More that 500 global players from the lighting industry, international and domestic financial institutions, private developers, government agencies, non-governmental organizations, and international and bilateral development partners as well as 50 manufacturers of energy saving and off grid lights are attending the Lighting Africa 2008 Global Business Conference which opened in Accra Tuesday.
The conference is to develop appropriate and viable business models for delivering modern, clean and safe non-fuel based off-grid lighting solutions Deputy Minister of Energy, Kwame Ampofo Twumasi who opened the event announced that the Ministry of Energy is implementing a programme that will provide up to 50% grant financing to rural dwellers to purchase solar home systems and solar lanterns.
About 15,000 rural households in off-grid communities are expected to benefit from the programme being implemented under the Ghana Energy Development Access Project. He said funds for the purchase of the items would be channelled through the rural banks. Mr Twumasi said government planned to establish a Rural Electrification Agency to be solely responsible for providing cost effective rural electrification options including renewable energy throughout the country. Currently, over 3,000 communities have been connected to the national electricity grid under the National Electrification Scheme initiated some 20 years ago, bringing electricity access to 56% of the people.
Mr Twumasi said to ensure accelerated increase in rural access government had streamlined the National Electrification Scheme to ensure that all outstanding works in 300 communities provided with electricity under the Self-Help Electrification Programme would be completed in 2008. He said the only way to provide electricity to remote rural communities, which could not be connected to the national grid, was to make available to them efficient battery powered Direct Current Lamps.
But the cost of these lamps, he said, was often beyond the reach of the poor rural majority. He expressed the hope that the Lighting Africa Program initiated by the World Bank and IFC would provide a major breakthrough for governments in developing countries like Ghana to offer a means to rapidly deliver modern lighting services at reduced cost to the rural poor. Mr Ishac Diwan, World Bank-Ghana Country Director, said the idea behind the conference was to ensure access to cheap technology to assist the poor to have access to off-grid lighting. It is also designed to increase awareness of the significant market opportunities for improving lighting products and services and to link global investors with local suppliers and service providers.
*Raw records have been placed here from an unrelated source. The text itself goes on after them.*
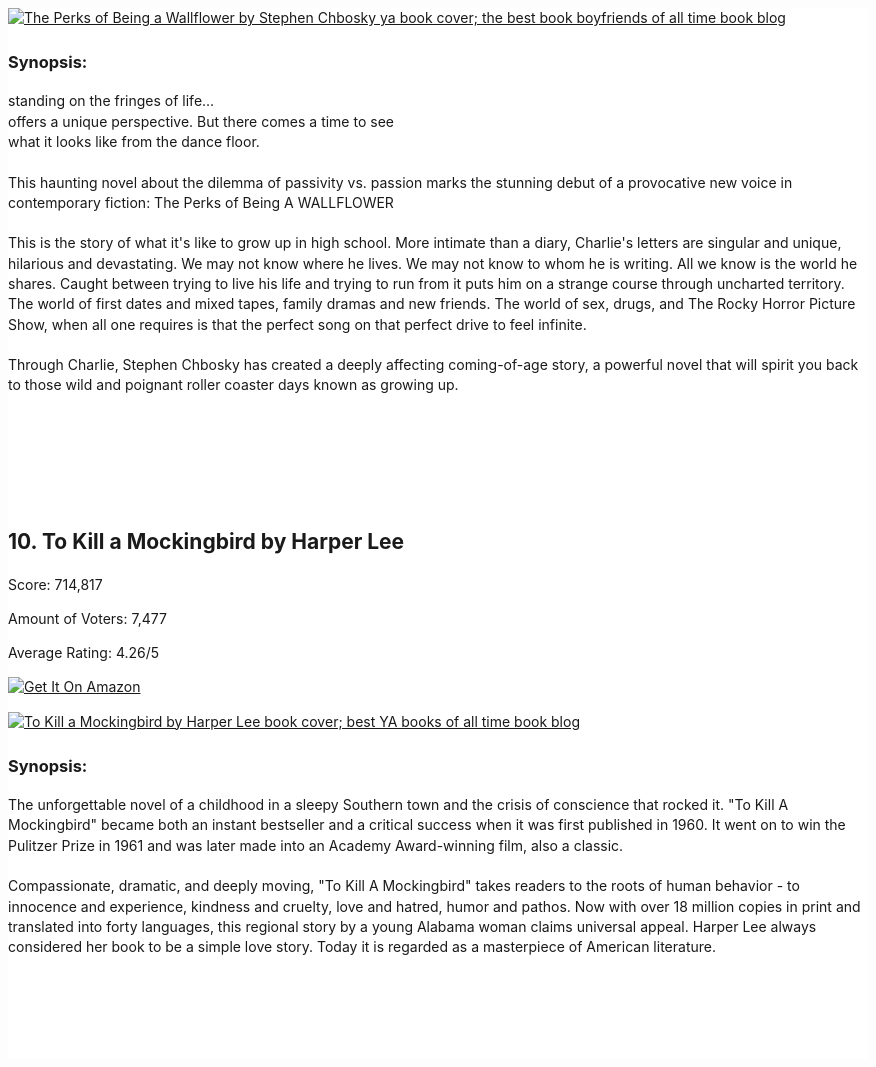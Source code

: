 <a href="https://amzn.to/3ZFewk3"><img src="/img/posts/ya/perks.webp"
alt="The Perks of Being a Wallflower by Stephen Chbosky ya book cover; the best book boyfriends of all time book blog"
width="320px"></a>

### Synopsis:

standing on the fringes of life...<br/>
offers a unique perspective. But there comes a time to see<br/>
what it looks like from the dance floor.
<br/><br/>
This haunting novel about the dilemma of passivity vs. passion marks the stunning debut of a provocative new voice in contemporary fiction: The Perks of Being A WALLFLOWER
<br/><br/>
This is the story of what it's like to grow up in high school. More intimate than a diary, Charlie's letters are singular and unique, hilarious and devastating. We may not know where he lives. We may not know to whom he is writing. All we know is the world he shares. Caught between trying to live his life and trying to run from it puts him on a strange course through uncharted territory. The world of first dates and mixed tapes, family dramas and new friends. The world of sex, drugs, and The Rocky Horror Picture Show, when all one requires is that the perfect song on that perfect drive to feel infinite.
<br/><br/>
Through Charlie, Stephen Chbosky has created a deeply affecting coming-of-age story, a powerful novel that will spirit you back to those wild and poignant roller coaster days known as growing up.
<br/><br/>
<br/><br/>
<br/><br/>

## 10. To Kill a Mockingbird by Harper Lee

Score: 714,817

Amount of Voters: 7,477

Average Rating: 4.26/5

<a href="https://amzn.to/3rCetsT"
target="\_blank"
rel="noopener noreferrer"><img
src="/img/posts/amazonbutton.png"
alt="Get It On Amazon"/>
</a>

<a href="https://amzn.to/3rCetsT"><img src="/img/posts/ya/c.webp"
alt="To Kill a Mockingbird by Harper Lee book cover; best YA books of all time book blog"
width="320px"></a>

### Synopsis:

The unforgettable novel of a childhood in a sleepy Southern town and the crisis of conscience that rocked it. "To Kill A Mockingbird" became both an instant bestseller and a critical success when it was first published in 1960. It went on to win the Pulitzer Prize in 1961 and was later made into an Academy Award-winning film, also a classic.
<br/><br/>
Compassionate, dramatic, and deeply moving, "To Kill A Mockingbird" takes readers to the roots of human behavior - to innocence and experience, kindness and cruelty, love and hatred, humor and pathos. Now with over 18 million copies in print and translated into forty languages, this regional story by a young Alabama woman claims universal appeal. Harper Lee always considered her book to be a simple love story. Today it is regarded as a masterpiece of American literature.
<br/><br/>
<br/><br/>
<br/><br/>
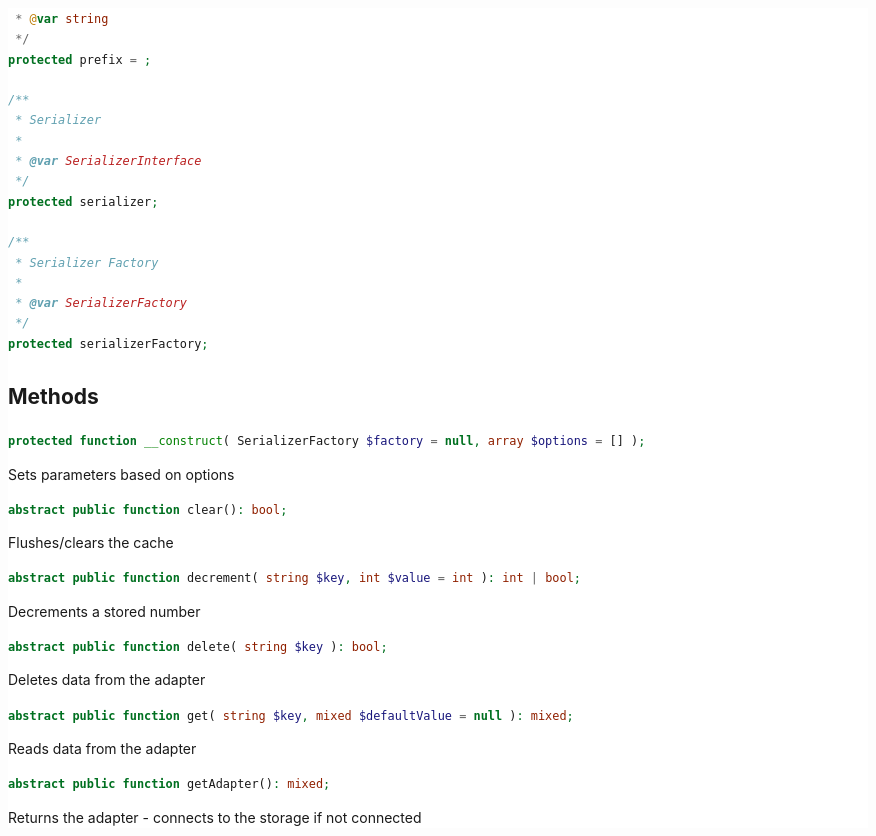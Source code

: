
 ```php
 * @var string
 */
protected prefix = ;

/**
 * Serializer
 *
 * @var SerializerInterface
 */
protected serializer;

/**
 * Serializer Factory
 *
 * @var SerializerFactory
 */
protected serializerFactory;

```

## Methods

```php
protected function __construct( SerializerFactory $factory = null, array $options = [] );
```

Sets parameters based on options

```php
abstract public function clear(): bool;
```

Flushes/clears the cache

```php
abstract public function decrement( string $key, int $value = int ): int | bool;
```

Decrements a stored number

```php
abstract public function delete( string $key ): bool;
```

Deletes data from the adapter

```php
abstract public function get( string $key, mixed $defaultValue = null ): mixed;
```

Reads data from the adapter

```php
abstract public function getAdapter(): mixed;
```

Returns the adapter - connects to the storage if not connected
An estimated US$20bn is spent every year by 500 million people, who are not connected to the grid, on fuel-based lighting, a major source of carbon dioxide emissions. The conference will culminate in award to winners of the Development Marketplace Grant Competition (DMGC). The DMGC is a programme which seeks to award up to US$200,000 each to about 15 to 20 finalists for presenting the most innovative and viable proposals for designing, developing, and delivering modern off-grid lighting products and services to sub-Saharan Africa.